Zoë Schiffer: Right, it’s completely terrifying. We’ve done whole stories on the security risks of these tools, but Will wanted to see what it was actually like firsthand, so he had it do a few different tasks. First, he had it pull research papers on AI, summarize them, and send them to him every morning. He said that was actually pretty helpful. The article selection was hit or miss, but it was nice to have an assistant automate work that he used to do completely manually. He also had it order groceries for him, and that’s where things got really funny. Brian, I can see you’re ready to jump in on this.

Brian Barrett: Yeah, I loved this whole section of the story, it was my favorite part.

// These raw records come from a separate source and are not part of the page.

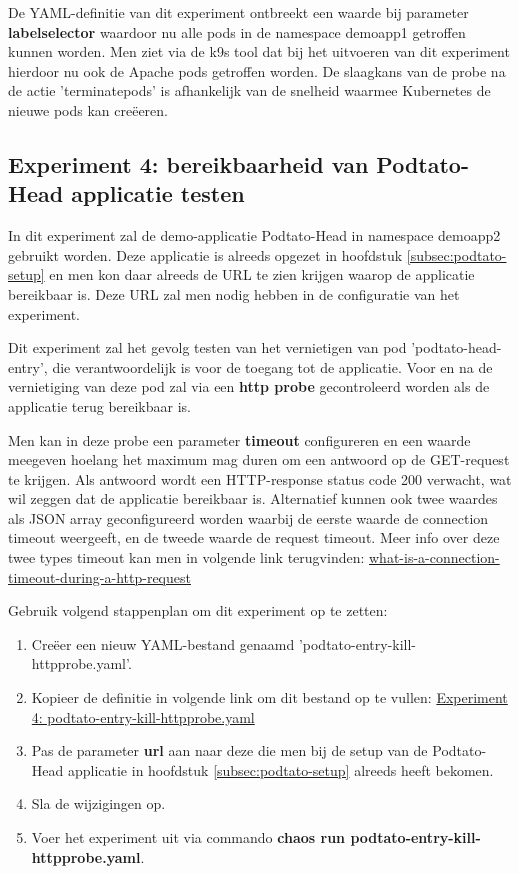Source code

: De YAML-definitie van dit experiment ontbreekt een waarde bij parameter {\bf label\textunderscore selector} waardoor nu alle pods in de namespace demoapp1 getroffen kunnen worden. Men ziet via de k9s tool dat bij het uitvoeren van dit experiment hierdoor nu ook de Apache pods getroffen worden. De slaagkans van de probe na de actie 'terminate\textunderscore pods' is afhankelijk van de snelheid waarmee Kubernetes de nieuwe pods kan creëeren.  

\subsection{Experiment 4: bereikbaarheid van Podtato-Head applicatie testen}

In dit experiment zal de demo-applicatie Podtato-Head in namespace demoapp2 gebruikt worden. Deze applicatie is alreeds opgezet in hoofdstuk \ref{subsec:podtato-setup} en men kon daar alreeds de URL te zien krijgen waarop de applicatie bereikbaar is. Deze URL zal men nodig hebben in de configuratie van het experiment.

Dit experiment zal het gevolg testen van het vernietigen van pod 'podtato-head-entry', die verantwoordelijk is voor de toegang tot de applicatie. Voor en na de vernietiging van deze pod zal via een {\bf http probe} gecontroleerd worden als de applicatie terug bereikbaar is. \autocite{ChaosToolkit2022d}
 
Men kan in deze probe een parameter {\bf timeout} configureren en een waarde meegeven hoelang het maximum mag duren om een antwoord op de GET-request te krijgen. Als antwoord wordt een HTTP-response status code 200 verwacht, wat wil zeggen dat de applicatie bereikbaar is. Alternatief kunnen ook twee waardes als JSON array geconfigureerd worden waarbij de eerste waarde de connection timeout weergeeft,
en de tweede waarde de request timeout. Meer info over deze twee types timeout kan men in volgende link terugvinden: \href {https://stackoverflow.com/questions/49704708/what-is-a-connection-timeout-during-a-http-request}{what-is-a-connection-timeout-during-a-http-request}

Gebruik volgend stappenplan om dit experiment op te zetten:
\begin{enumerate}
  \item Creëer een nieuw YAML-bestand genaamd 'podtato-entry-kill-httpprobe.yaml'.
  \item Kopieer de definitie in volgende link om dit bestand op te vullen:
  \href{https://github.com/KenBruggeman/BP\textunderscore 21-22/blob/master/bachelorproef/docs/chaostoolkit%20experimenten/podtato-entry-kill-httpprobe.yaml}{Experiment 4: podtato-entry-kill-httpprobe.yaml}
  \item Pas de parameter {\bf url} aan naar deze die men bij de setup van de Podtato-Head applicatie in hoofdstuk \ref{subsec:podtato-setup} alreeds heeft bekomen.
  \item Sla de wijzigingen op.
  \item Voer het experiment uit via commando {\bf chaos run podtato-entry-kill-httpprobe.yaml}.
\end{enumerate}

Zoë Schiffer: It’s so good. So he told it to order groceries from Whole Foods, and at first it was actually doing pretty well: it checked his past order history, looked at what was in stock at the store, then got to guacamole which was on his list. It got completely obsessed. It kept trying to check out just a single tub of guacamole over and over, and Will kept stopping it like, I want the whole list! I don’t just want guacamole! It couldn’t wrap its head around the whole list. It also kept losing its memory and forgetting what they were even doing there. Finally Will had to override it and do the order himself.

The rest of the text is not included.